Logen respiró hondo y contempló la vista, disfrutando de la desacostumbrada sensación que producía el frescor de la brisa en sus mejillas recién afeitadas.
Comenzaba a alborear la mañana. Las neblinas del amanecer ya casi se habían disipado y, desde el balcón de la habitación que ocupaba en lo alto del lateral de una de las torres de la biblioteca, se divisaba un vasto paisaje. El amplio valle se extendía a sus pies, dividido en una serie de estratos perfectamente diferenciados. En lo alto quedaban los grises y los blancos desleídos del cielo velado. Luego venía la franja aristada que formaban los oscuros riscos que bordeaban el lago, tras la que asomaban las pálidas tonalidades pardas de otras montañas aún más lejanas. Seguía el verde oscuro de las colinas arboladas y, luego, la estrecha curva gris de los guijarros de la playa. El paisaje entero, como si fuera un difuso universo paralelo de imágenes invertidas, quedaba reflejado a su vez en el espejo inmóvil de las aguas del lago, que ocupaba la parte inferior.
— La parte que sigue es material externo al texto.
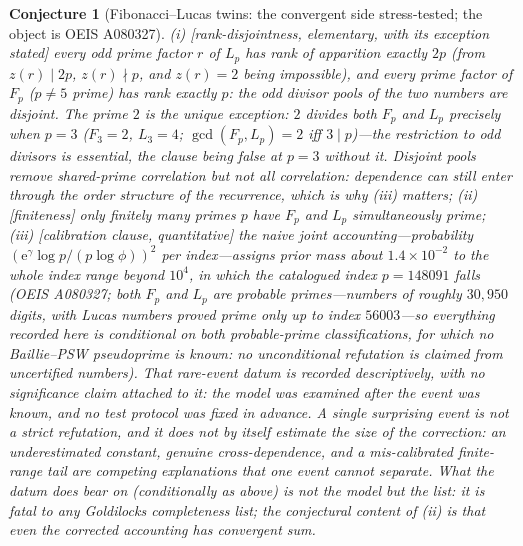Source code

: \documentclass[11pt]{article}
\newtheorem{conjecture}{Conjecture}
\theoremstyle{definition}
\newcommand{\e}{\mathrm{e}}
\begin{document}
\setcounter{conjecture}{19}%
\begin{conjecture}[Fibonacci--Lucas twins: the convergent side
stress-tested; the object is OEIS A080327]\label{c9}
\emph{(i)} [rank-disjointness, elementary, with its exception stated]
every \emph{odd} prime factor $r$ of $L_p$ has rank of apparition
exactly $2p$ (from $z(r)\mid2p$, $z(r)\nmid p$, and $z(r)=2$ being
impossible), and every prime factor of $F_p$ ($p\neq5$ prime) has
rank exactly $p$: the odd divisor pools of the two numbers are
disjoint.  The prime $2$ is the unique exception: $2$ divides both
$F_p$ and $L_p$ precisely when $p=3$
($F_3=2$, $L_3=4$; $\gcd(F_p,L_p)=2$ iff $3\mid p$)---the
restriction to odd divisors is essential, the clause being false at
$p=3$ without it.  Disjoint pools remove shared-\emph{prime}
correlation but not all correlation: dependence can still enter
through the order structure of the recurrence, which is why (iii)
matters;
\emph{(ii)} [finiteness] only finitely many primes $p$ have $F_p$ and
$L_p$ simultaneously prime;
\emph{(iii)} [calibration clause, quantitative] the
naive joint accounting---probability
$(\e^{\gamma}\log p/(p\log\phi))^2$ per index---assigns prior mass about $1.4\times10^{-2}$ to the whole index range beyond $10^4$, in which the catalogued index $p=148091$ falls (OEIS A080327; \emph{both} $F_p$ and $L_p$ are
\emph{probable} primes---numbers of roughly $30{,}950$ digits, with
Lucas numbers proved prime only up to index $56003$---so everything
recorded here is conditional on both probable-prime classifications,
for which no Baillie--PSW pseudoprime is known: no unconditional refutation is claimed from uncertified numbers). That rare-event datum is recorded
descriptively, with no significance claim attached to it: the model
was examined after the event was known, and no test protocol was
fixed in advance.  A single surprising event is
not a strict refutation, and it does not by itself estimate the
\emph{size} of the correction: an underestimated constant, genuine
cross-dependence,
and a mis-calibrated finite-range tail are competing explanations
that one event cannot separate.  What the datum does bear on
(conditionally as above) is not the model but the list: it is fatal
to any Goldilocks completeness list; the conjectural content of (ii)
is that even the corrected accounting has convergent sum.
\end{conjecture}
\end{document}
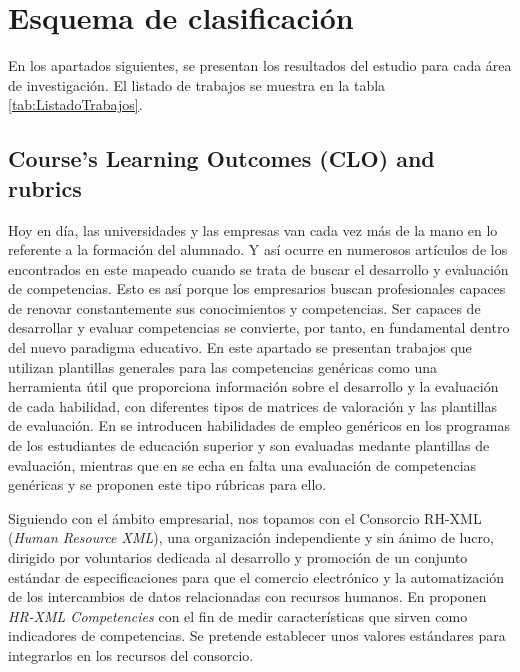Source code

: \section{Esquema de clasificación}

En los apartados siguientes, se presentan los resultados del estudio para cada área de investigación. El listado de trabajos se muestra en la tabla \ref{tab:ListadoTrabajos}.

\subsection{Course’s Learning Outcomes (CLO) and rubrics}
Hoy en día, las universidades y las empresas van cada vez más de la mano en lo referente a la formación del alumnado. Y así ocurre en numerosos artículos de los encontrados en este mapeado cuando se trata de buscar el desarrollo y evaluación de competencias. Esto es así porque los empresarios buscan profesionales capaces de renovar constantemente sus conocimientos y competencias. Ser capaces de desarrollar y evaluar competencias se convierte, por tanto, en fundamental dentro del nuevo paradigma educativo. En este apartado se presentan trabajos que utilizan plantillas generales para las competencias genéricas como una herramienta útil que proporciona información sobre el desarrollo y la evaluación de cada habilidad, con diferentes tipos de matrices de valoración y las plantillas de evaluación. En \cite{Terron-Lopez:2013} se introducen habilidades de empleo genéricos en los programas de los estudiantes de educación superior y son evaluadas medante plantillas de evaluación, mientras que en \cite{Feldt:2009} se echa en falta una evaluación de competencias genéricas y se proponen este tipo rúbricas para ello.

Siguiendo con el ámbito empresarial, nos topamos con el Consorcio RH-XML (\emph{Human Resource XML}), una organización independiente y sin ánimo de lucro, dirigido por voluntarios dedicada al desarrollo y promoción de un conjunto estándar de especificaciones para que el comercio electrónico y la automatización de los intercambios de datos relacionadas con recursos humanos. En \cite{Adelsberger:2008} proponen \emph{HR-XML Competencies} con el fin de medir características que sirven como indicadores de competencias. Se pretende establecer unos valores estándares para integrarlos en los recursos del consorcio.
Logen bajó la vista y miró sus manos, que descansaban en la desgastada piedra de la baranda con los dedos extendidos. Ni rastro de suciedad, ni siquiera había sangre seca bajo sus uñas agrietadas. Se las veía pálidas, suaves, rosáceas, desconocidas. Hasta las costras y los rasguños de sus nudillos estaban casi curados. Hacía tanto tiempo que no estaba limpio, que había olvidado lo que era tener esa sensación. Ahora que había perdido su habitual capa de mugre, grasa y sudor reseco, sus nuevas ropas le resultaban ásperas al tacto.
Mientras contemplaba las mansas aguas del lago, limpio y bien alimentado, se sentía un hombre nuevo. Por un instante se preguntó qué tal resultaría aquel nuevo Logen, pero la piedra desnuda de la baranda le devolvió la visión del hueco que había dejado su dedo perdido. Eso no se curaría nunca. Seguía siendo Nuevededos, el Sanguinario, y jamás dejaría de serlo. A no ser que perdiera más dedos. Pero al menos olía mejor, de eso no había duda.